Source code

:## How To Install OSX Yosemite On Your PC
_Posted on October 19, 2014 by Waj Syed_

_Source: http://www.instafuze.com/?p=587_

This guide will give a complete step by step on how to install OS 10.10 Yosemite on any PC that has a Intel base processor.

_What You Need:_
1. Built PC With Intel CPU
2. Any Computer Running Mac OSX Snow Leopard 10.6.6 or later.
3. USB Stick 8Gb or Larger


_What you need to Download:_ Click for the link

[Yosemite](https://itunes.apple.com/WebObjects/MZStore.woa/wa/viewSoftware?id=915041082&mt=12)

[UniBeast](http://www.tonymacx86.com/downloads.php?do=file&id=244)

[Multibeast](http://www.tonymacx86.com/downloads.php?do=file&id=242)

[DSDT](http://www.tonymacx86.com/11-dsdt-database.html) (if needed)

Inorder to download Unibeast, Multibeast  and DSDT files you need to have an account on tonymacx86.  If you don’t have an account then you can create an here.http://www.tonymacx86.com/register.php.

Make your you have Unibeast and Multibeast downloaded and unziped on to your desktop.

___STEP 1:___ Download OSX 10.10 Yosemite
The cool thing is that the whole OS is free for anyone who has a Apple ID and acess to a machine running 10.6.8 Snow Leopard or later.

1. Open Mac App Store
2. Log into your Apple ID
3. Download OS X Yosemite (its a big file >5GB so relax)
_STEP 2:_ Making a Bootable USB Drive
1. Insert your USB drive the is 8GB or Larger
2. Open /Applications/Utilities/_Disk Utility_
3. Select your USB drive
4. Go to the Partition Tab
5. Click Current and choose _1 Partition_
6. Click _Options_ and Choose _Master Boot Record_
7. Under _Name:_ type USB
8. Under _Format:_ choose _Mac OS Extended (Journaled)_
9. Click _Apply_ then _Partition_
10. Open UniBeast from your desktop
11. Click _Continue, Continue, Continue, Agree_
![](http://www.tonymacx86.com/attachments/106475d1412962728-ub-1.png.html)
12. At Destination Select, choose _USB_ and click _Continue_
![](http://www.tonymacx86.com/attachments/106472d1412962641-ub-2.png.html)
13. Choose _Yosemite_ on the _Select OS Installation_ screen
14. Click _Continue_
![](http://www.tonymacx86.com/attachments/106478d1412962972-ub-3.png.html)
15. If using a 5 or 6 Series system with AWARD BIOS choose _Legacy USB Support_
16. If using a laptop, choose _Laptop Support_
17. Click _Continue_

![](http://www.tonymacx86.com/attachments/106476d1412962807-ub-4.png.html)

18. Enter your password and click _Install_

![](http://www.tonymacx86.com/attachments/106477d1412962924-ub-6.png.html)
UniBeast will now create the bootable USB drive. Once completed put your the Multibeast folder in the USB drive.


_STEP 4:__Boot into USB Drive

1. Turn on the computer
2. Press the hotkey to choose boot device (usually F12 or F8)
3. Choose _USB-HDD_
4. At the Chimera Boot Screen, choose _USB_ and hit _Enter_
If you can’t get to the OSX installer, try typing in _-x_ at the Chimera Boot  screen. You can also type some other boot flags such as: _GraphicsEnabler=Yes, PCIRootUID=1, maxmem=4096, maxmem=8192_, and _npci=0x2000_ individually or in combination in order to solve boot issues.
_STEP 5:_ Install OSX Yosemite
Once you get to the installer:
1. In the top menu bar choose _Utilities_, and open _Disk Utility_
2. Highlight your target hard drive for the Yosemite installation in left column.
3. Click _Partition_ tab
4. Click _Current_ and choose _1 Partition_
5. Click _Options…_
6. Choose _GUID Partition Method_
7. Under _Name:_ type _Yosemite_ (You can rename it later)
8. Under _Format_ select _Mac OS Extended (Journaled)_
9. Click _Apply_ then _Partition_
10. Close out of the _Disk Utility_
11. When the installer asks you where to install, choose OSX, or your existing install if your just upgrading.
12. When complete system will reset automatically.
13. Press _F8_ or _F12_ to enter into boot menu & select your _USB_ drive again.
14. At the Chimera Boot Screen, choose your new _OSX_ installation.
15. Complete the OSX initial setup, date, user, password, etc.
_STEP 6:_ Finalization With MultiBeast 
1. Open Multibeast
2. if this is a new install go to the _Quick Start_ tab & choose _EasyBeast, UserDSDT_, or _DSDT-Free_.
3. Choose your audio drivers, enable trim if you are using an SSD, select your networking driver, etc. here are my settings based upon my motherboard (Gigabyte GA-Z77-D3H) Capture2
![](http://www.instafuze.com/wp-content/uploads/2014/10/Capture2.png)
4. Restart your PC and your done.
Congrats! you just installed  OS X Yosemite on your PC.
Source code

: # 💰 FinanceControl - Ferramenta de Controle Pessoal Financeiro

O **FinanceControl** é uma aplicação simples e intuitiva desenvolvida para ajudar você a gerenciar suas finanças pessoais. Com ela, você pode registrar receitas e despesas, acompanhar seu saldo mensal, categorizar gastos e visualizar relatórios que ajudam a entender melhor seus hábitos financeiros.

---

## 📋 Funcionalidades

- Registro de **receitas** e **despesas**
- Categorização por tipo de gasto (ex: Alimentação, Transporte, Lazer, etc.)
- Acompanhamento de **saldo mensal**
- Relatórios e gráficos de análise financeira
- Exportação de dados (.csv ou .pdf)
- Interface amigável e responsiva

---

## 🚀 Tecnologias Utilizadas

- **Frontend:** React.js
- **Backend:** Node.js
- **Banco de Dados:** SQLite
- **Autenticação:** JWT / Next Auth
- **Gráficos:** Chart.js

•••••

Work request = Transcribe the records in full, word for word.

Exercise response =
Source code

:## How To Install OSX Yosemite On Your PC
_Posted on October 19, 2014 by Waj Syed_

_Source: http://www.instafuze.com/?p=587_

This guide will give a complete step by step on how to install OS 10.10 Yosemite on any PC that has a Intel base processor.

_What You Need:_
1. Built PC With Intel CPU
2. Any Computer Running Mac OSX Snow Leopard 10.6.6 or later.
3. USB Stick 8Gb or Larger


_What you need to Download:_ Click for the link

[Yosemite](https://itunes.apple.com/WebObjects/MZStore.woa/wa/viewSoftware?id=915041082&mt=12)

[UniBeast](http://www.tonymacx86.com/downloads.php?do=file&id=244)

[Multibeast](http://www.tonymacx86.com/downloads.php?do=file&id=242)

[DSDT](http://www.tonymacx86.com/11-dsdt-database.html) (if needed)

Inorder to download Unibeast, Multibeast  and DSDT files you need to have an account on tonymacx86.  If you don’t have an account then you can create an here.http://www.tonymacx86.com/register.php.

Make your you have Unibeast and Multibeast downloaded and unziped on to your desktop.

___STEP 1:___ Download OSX 10.10 Yosemite
The cool thing is that the whole OS is free for anyone who has a Apple ID and acess to a machine running 10.6.8 Snow Leopard or later.

1. Open Mac App Store
2. Log into your Apple ID
3. Download OS X Yosemite (its a big file >5GB so relax)
_STEP 2:_ Making a Bootable USB Drive
1. Insert your USB drive the is 8GB or Larger
2. Open /Applications/Utilities/_Disk Utility_
3. Select your USB drive
4. Go to the Partition Tab
5. Click Current and choose _1 Partition_
6. Click _Options_ and Choose _Master Boot Record_
7. Under _Name:_ type USB
8. Under _Format:_ choose _Mac OS Extended (Journaled)_
9. Click _Apply_ then _Partition_
10. Open UniBeast from your desktop
11. Click _Continue, Continue, Continue, Agree_
![](http://www.tonymacx86.com/attachments/106475d1412962728-ub-1.png.html)
12. At Destination Select, choose _USB_ and click _Continue_
![](http://www.tonymacx86.com/attachments/106472d1412962641-ub-2.png.html)
13. Choose _Yosemite_ on the _Select OS Installation_ screen
14. Click _Continue_
![](http://www.tonymacx86.com/attachments/106478d1412962972-ub-3.png.html)
15. If using a 5 or 6 Series system with AWARD BIOS choose _Legacy USB Support_
16. If using a laptop, choose _Laptop Support_
17. Click _Continue_

![](http://www.tonymacx86.com/attachments/106476d1412962807-ub-4.png.html)

18. Enter your password and click _Install_

![](http://www.tonymacx86.com/attachments/106477d1412962924-ub-6.png.html)
UniBeast will now create the bootable USB drive. Once completed put your the Multibeast folder in the USB drive.


_STEP 4:__Boot into USB Drive

1. Turn on the computer
2. Press the hotkey to choose boot device (usually F12 or F8)
3. Choose _USB-HDD_
4. At the Chimera Boot Screen, choose _USB_ and hit _Enter_
If you can’t get to the OSX installer, try typing in _-x_ at the Chimera Boot  screen. You can also type some other boot flags such as: _GraphicsEnabler=Yes, PCIRootUID=1, maxmem=4096, maxmem=8192_, and _npci=0x2000_ individually or in combination in order to solve boot issues.
_STEP 5:_ Install OSX Yosemite
Once you get to the installer:
1. In the top menu bar choose _Utilities_, and open _Disk Utility_
2. Highlight your target hard drive for the Yosemite installation in left column.
3. Click _Partition_ tab
4. Click _Current_ and choose _1 Partition_
5. Click _Options…_
6. Choose _GUID Partition Method_
7. Under _Name:_ type _Yosemite_ (You can rename it later)
8. Under _Format_ select _Mac OS Extended (Journaled)_
9. Click _Apply_ then _Partition_
10. Close out of the _Disk Utility_
11. When the installer asks you where to install, choose OSX, or your existing install if your just upgrading.
12. When complete system will reset automatically.
13. Press _F8_ or _F12_ to enter into boot menu & select your _USB_ drive again.
14. At the Chimera Boot Screen, choose your new _OSX_ installation.
15. Complete the OSX initial setup, date, user, password, etc.
_STEP 6:_ Finalization With MultiBeast 
1. Open Multibeast
2. if this is a new install go to the _Quick Start_ tab & choose _EasyBeast, UserDSDT_, or _DSDT-Free_.
3. Choose your audio drivers, enable trim if you are using an SSD, select your networking driver, etc. here are my settings based upon my motherboard (Gigabyte GA-Z77-D3H) Capture2
![](http://www.instafuze.com/wp-content/uploads/2014/10/Capture2.png)
4. Restart your PC and your done.
Congrats! you just installed  OS X Yosemite on your PC.
Source code

: # 💰 FinanceControl - Ferramenta de Controle Pessoal Financeiro

O **FinanceControl** é uma aplicação simples e intuitiva desenvolvida para ajudar você a gerenciar suas finanças pessoais. Com ela, você pode registrar receitas e despesas, acompanhar seu saldo mensal, categorizar gastos e visualizar relatórios que ajudam a entender melhor seus hábitos financeiros.

---

## 📋 Funcionalidades

- Registro de **receitas** e **despesas**
- Categorização por tipo de gasto (ex: Alimentação, Transporte, Lazer, etc.)
- Acompanhamento de **saldo mensal**
- Relatórios e gráficos de análise financeira
- Exportação de dados (.csv ou .pdf)
- Interface amigável e responsiva

---

## 🚀 Tecnologias Utilizadas

- **Frontend:** React.js
- **Backend:** Node.js
- **Banco de Dados:** SQLite
- **Autenticação:** JWT / Next Auth
- **Gráficos:** Chart.js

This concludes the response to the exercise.